═══ EXTRACTED MATERIAL

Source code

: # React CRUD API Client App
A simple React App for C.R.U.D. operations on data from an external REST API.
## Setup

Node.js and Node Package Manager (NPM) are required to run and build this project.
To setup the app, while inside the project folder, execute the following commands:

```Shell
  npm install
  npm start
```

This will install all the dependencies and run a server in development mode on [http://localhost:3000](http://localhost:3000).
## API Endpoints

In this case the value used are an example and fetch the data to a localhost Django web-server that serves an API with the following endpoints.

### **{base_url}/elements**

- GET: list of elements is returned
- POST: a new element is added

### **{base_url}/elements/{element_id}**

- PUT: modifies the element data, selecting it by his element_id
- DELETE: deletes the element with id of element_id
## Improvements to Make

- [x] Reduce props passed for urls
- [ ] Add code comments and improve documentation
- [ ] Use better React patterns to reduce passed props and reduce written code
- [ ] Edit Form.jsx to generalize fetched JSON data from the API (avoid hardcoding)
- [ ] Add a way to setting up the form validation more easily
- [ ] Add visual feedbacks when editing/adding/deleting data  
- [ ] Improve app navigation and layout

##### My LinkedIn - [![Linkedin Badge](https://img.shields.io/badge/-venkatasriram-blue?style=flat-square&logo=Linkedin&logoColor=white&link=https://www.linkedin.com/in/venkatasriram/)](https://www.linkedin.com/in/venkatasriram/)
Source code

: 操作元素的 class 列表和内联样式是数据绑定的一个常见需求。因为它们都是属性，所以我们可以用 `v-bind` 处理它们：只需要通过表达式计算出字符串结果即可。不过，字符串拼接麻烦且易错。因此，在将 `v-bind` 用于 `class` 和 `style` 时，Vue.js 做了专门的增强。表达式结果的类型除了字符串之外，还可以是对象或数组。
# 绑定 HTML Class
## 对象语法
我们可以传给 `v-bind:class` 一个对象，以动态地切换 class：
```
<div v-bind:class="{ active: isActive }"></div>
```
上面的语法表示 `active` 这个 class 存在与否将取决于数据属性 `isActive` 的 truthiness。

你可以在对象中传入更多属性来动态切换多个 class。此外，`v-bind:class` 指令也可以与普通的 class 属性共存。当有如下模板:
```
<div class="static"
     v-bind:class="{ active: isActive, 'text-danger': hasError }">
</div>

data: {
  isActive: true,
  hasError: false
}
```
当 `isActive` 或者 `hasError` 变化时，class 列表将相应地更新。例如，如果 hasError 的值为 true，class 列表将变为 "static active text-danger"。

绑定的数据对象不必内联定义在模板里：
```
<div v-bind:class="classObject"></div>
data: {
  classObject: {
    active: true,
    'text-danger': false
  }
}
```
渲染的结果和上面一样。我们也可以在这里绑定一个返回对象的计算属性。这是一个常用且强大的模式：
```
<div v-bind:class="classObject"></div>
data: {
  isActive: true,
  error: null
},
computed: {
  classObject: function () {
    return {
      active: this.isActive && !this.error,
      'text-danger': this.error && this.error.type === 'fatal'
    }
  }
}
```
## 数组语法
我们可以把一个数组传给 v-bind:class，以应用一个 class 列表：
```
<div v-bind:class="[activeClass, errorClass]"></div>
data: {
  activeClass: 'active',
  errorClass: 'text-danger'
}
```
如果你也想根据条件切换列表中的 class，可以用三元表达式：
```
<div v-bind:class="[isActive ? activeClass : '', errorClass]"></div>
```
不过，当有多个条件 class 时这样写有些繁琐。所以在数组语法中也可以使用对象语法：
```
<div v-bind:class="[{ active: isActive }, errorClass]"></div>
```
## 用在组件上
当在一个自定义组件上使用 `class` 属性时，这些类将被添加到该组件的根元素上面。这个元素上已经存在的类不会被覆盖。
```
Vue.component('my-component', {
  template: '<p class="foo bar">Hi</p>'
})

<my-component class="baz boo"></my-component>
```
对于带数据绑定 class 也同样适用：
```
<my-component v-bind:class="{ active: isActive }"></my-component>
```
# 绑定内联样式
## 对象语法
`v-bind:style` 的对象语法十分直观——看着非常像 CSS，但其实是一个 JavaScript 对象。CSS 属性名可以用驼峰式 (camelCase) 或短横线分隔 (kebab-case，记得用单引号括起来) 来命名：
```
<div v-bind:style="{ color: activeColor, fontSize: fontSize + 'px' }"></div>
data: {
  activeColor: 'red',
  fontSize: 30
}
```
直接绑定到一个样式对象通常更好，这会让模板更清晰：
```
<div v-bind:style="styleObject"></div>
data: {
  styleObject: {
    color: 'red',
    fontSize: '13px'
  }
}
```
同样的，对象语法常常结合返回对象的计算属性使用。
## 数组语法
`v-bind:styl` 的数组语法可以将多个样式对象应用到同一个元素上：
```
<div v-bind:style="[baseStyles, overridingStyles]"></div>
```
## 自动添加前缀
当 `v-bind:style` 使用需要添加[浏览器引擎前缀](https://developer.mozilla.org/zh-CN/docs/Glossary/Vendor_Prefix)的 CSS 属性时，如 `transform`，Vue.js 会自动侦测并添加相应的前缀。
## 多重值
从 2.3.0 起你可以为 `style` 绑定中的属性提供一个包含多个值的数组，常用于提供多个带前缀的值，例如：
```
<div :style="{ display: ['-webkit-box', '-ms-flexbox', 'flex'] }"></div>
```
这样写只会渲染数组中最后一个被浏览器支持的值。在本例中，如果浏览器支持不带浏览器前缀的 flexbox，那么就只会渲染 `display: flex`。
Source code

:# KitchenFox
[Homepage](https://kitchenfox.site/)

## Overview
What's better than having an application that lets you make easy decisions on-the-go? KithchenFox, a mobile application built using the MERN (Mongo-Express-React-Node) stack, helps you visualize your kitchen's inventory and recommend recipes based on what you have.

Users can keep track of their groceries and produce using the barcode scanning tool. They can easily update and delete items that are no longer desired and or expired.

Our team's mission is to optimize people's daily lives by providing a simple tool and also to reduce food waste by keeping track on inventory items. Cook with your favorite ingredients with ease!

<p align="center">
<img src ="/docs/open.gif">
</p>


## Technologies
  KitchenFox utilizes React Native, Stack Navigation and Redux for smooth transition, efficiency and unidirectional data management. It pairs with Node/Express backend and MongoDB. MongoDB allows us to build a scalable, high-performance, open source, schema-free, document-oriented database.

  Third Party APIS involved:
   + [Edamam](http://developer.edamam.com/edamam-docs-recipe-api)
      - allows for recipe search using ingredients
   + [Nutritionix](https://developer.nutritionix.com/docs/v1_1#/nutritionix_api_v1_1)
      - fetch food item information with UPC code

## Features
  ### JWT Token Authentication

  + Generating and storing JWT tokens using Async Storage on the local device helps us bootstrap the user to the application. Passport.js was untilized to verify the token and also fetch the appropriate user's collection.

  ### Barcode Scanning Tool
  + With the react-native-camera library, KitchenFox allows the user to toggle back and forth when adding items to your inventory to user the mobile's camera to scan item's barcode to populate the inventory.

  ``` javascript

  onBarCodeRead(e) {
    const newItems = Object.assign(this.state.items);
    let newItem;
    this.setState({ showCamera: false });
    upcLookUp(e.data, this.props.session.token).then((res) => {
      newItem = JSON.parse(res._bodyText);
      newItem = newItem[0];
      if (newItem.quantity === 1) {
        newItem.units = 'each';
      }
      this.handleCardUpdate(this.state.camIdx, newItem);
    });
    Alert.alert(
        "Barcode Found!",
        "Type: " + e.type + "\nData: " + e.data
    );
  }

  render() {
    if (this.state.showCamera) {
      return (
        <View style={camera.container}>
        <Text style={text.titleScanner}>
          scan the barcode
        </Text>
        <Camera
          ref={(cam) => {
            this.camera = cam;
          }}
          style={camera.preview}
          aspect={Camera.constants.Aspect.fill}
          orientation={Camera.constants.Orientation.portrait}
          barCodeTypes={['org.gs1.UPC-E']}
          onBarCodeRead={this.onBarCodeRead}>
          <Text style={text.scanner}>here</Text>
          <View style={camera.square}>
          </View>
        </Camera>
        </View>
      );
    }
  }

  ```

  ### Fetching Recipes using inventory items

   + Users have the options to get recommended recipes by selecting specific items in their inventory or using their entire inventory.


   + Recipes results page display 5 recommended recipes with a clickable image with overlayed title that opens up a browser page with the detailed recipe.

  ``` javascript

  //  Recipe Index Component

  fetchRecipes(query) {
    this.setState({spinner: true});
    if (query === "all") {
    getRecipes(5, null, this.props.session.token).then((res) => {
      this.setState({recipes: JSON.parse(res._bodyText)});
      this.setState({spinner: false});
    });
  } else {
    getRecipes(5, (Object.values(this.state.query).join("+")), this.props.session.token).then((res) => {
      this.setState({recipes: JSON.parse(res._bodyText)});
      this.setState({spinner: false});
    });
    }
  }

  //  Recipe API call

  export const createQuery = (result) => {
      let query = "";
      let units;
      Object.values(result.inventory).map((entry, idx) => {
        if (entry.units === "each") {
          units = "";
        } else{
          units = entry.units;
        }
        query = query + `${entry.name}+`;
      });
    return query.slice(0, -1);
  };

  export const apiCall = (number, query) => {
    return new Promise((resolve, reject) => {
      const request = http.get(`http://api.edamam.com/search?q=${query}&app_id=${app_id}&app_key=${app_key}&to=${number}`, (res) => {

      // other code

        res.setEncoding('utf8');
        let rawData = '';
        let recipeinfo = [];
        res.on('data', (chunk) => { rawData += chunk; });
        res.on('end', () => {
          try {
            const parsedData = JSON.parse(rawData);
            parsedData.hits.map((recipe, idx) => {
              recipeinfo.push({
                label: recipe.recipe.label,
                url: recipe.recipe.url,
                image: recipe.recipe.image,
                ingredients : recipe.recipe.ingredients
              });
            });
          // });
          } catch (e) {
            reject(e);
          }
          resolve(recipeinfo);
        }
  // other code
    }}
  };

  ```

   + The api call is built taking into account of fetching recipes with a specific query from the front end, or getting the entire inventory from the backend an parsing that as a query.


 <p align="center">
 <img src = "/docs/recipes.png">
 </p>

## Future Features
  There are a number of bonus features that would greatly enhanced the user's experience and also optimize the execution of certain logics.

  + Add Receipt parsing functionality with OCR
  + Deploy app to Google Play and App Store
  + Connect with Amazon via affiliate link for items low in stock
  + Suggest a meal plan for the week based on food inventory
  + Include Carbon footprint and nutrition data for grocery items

══════

## EXERCISE DETAILS
When the entries above show the word "flexbox" in a line, copy that line out.

## TASK ANSWER
<div :style="{ display: ['-webkit-box', '-ms-flexbox', 'flex'] }"></div>
这样写只会渲染数组中最后一个被浏览器支持的值。在本例中，如果浏览器支持不带浏览器前缀的 flexbox，那么就只会渲染 `display: flex`。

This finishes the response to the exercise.